Snail has been known to repress transcription of target genes during epithelial-mesenchymal transition (EMT), a crucial mechanism of tumors metastasis. However, this zinc finger transcription factor was also found to act as an activator, recently. Hsu et al. demonstrated the underlying mechanism of Snail-mediated target gene transactivation, and also identified several target genes. The article was published on Cancer Cell.

 

Snail induces EMT by repressing transcription of CDH1 gene, which encoded cell adhesion protein E-cadherin. Mechanistically, Snail promotes transcriptional silencing by recruiting corepressors to the promoter of CDH1, meanwhile modifying the chromatin. Several corepressor complexes have been reported, including HDAC1/HDAC2/Sin3A, polycomb repressive complex and PRMT5. In this study, researchers found acetylation of Snail is important for its recruitment of different coregulators, which determine Snail as an activator or a repressor. CREB-binding protein (CBP) plays a critical role in Snail-mediated target gene transactivation by acetylating Snail to prevent the repressor complex formation. The ChIP results indicated that the activating and repressing effect of Snail may happened in the same cell, depends on Snail acetylation states.
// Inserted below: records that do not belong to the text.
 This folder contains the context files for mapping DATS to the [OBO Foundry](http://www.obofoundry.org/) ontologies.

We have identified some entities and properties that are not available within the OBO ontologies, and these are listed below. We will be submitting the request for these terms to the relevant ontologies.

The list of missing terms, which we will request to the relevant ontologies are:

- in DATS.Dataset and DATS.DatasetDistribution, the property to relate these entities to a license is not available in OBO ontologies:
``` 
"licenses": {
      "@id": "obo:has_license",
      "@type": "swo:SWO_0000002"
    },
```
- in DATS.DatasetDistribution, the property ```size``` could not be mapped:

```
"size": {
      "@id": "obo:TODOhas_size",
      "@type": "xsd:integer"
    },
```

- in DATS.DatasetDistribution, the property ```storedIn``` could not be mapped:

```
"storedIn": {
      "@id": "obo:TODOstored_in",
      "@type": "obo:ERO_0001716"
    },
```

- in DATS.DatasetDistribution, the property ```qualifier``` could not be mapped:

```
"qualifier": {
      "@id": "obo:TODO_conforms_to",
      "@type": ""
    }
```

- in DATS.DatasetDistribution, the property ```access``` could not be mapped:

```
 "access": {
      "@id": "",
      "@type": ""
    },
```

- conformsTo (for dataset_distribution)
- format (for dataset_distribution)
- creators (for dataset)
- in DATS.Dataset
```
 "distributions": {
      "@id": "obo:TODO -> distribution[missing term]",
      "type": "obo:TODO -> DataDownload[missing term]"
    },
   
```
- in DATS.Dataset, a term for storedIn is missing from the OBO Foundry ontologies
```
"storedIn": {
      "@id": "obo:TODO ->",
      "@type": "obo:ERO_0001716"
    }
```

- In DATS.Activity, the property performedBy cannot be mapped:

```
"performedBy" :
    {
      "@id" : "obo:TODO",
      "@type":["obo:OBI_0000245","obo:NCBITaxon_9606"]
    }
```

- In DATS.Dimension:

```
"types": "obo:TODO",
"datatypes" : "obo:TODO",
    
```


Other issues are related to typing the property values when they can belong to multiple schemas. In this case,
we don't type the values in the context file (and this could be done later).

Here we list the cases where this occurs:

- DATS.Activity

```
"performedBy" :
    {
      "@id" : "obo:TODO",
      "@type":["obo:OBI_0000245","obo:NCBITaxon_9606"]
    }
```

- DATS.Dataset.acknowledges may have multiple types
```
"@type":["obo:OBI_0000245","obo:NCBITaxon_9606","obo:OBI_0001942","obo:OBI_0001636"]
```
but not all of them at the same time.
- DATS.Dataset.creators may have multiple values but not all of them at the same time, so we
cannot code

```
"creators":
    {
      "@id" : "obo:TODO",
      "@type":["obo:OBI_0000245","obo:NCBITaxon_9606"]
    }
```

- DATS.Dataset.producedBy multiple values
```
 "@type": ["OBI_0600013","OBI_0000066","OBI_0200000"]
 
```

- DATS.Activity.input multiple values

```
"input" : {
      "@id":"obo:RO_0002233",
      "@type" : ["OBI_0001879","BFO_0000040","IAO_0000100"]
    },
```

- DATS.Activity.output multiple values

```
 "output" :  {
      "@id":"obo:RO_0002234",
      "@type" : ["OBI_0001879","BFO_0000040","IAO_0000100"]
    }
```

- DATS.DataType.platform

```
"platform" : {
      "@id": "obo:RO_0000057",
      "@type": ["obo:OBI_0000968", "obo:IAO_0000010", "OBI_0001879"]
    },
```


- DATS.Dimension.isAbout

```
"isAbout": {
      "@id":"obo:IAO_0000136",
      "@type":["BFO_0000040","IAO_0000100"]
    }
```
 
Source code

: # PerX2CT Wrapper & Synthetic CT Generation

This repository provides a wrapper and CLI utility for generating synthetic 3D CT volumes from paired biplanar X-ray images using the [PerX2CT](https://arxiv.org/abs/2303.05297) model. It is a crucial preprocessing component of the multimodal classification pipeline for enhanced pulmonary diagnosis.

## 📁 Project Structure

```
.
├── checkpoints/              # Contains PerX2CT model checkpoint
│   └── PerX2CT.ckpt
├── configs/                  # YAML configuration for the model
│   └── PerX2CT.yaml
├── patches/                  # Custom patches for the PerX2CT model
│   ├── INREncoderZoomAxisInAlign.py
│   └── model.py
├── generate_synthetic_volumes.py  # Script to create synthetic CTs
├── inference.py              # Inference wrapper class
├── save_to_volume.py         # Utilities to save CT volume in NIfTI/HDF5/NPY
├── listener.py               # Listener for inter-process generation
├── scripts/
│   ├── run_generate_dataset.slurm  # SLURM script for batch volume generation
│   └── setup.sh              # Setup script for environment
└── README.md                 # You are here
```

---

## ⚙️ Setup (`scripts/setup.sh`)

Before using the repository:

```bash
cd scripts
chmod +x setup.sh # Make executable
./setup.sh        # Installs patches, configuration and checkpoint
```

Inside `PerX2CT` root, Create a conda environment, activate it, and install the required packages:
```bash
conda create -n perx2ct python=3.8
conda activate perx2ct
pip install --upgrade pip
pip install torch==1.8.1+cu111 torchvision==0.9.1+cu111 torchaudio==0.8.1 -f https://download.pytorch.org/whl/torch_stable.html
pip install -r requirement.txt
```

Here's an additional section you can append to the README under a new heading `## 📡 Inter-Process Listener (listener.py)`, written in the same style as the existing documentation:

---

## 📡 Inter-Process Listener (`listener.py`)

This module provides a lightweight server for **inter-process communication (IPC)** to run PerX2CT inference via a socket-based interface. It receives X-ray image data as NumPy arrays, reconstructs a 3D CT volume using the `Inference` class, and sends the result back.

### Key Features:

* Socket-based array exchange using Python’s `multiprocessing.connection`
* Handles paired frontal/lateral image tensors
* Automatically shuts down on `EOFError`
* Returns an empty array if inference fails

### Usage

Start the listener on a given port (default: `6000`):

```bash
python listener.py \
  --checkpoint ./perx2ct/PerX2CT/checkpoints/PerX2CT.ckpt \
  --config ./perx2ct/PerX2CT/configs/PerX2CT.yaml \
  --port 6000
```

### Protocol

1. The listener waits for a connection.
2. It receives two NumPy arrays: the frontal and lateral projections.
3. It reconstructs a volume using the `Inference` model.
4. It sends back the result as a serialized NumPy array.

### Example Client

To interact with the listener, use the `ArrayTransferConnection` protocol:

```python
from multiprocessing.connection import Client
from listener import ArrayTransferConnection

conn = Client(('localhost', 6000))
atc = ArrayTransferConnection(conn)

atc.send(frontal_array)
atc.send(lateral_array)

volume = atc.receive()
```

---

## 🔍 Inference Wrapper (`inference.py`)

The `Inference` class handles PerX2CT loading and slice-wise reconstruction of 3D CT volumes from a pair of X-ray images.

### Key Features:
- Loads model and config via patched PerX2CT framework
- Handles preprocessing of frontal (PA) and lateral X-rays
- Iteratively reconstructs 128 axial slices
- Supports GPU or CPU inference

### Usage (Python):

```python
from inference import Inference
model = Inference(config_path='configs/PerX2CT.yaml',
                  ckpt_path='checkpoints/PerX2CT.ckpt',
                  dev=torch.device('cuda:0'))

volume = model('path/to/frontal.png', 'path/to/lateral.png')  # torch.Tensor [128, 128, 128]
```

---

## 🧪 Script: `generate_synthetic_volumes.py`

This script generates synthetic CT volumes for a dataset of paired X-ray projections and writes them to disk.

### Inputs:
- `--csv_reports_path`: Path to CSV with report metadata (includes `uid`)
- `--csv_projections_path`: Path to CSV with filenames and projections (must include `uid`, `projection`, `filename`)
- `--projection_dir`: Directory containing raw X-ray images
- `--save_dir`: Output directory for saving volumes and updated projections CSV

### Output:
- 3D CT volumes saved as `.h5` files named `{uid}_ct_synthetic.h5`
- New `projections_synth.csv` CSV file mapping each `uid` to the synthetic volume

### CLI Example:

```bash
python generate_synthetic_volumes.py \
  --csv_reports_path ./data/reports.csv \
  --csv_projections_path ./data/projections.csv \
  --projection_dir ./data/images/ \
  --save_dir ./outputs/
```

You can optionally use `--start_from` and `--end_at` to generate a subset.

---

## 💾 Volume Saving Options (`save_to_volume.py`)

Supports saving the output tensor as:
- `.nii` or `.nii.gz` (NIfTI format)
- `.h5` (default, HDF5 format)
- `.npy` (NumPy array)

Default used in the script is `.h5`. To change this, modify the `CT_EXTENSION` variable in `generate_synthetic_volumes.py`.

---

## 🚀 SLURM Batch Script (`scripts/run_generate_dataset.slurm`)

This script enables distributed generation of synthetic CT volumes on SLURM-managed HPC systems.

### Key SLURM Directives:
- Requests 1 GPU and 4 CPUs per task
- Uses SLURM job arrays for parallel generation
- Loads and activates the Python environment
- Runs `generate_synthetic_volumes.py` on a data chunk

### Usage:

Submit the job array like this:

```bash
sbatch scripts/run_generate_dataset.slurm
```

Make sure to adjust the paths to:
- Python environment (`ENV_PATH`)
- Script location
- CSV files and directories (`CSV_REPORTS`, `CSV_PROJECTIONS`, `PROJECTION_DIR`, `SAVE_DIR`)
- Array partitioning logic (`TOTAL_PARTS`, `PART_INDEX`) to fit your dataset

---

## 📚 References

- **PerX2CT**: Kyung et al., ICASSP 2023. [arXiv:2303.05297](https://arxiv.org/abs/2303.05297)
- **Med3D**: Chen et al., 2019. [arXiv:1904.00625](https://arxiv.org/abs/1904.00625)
In addition, they identified several targets activated by Snail, including TNF-α, a important cytokine involved in acute inflammation, as well as CCL3 and CCL5, cytokines promote accumulation of tumor-associated macrophages. These findings broaden the view of Snail as a transcriptional activator for the expression of tumor-associated cytokines.

 

Reference:
Cancer Cell. 2014 Oct 13;26(4):534-48.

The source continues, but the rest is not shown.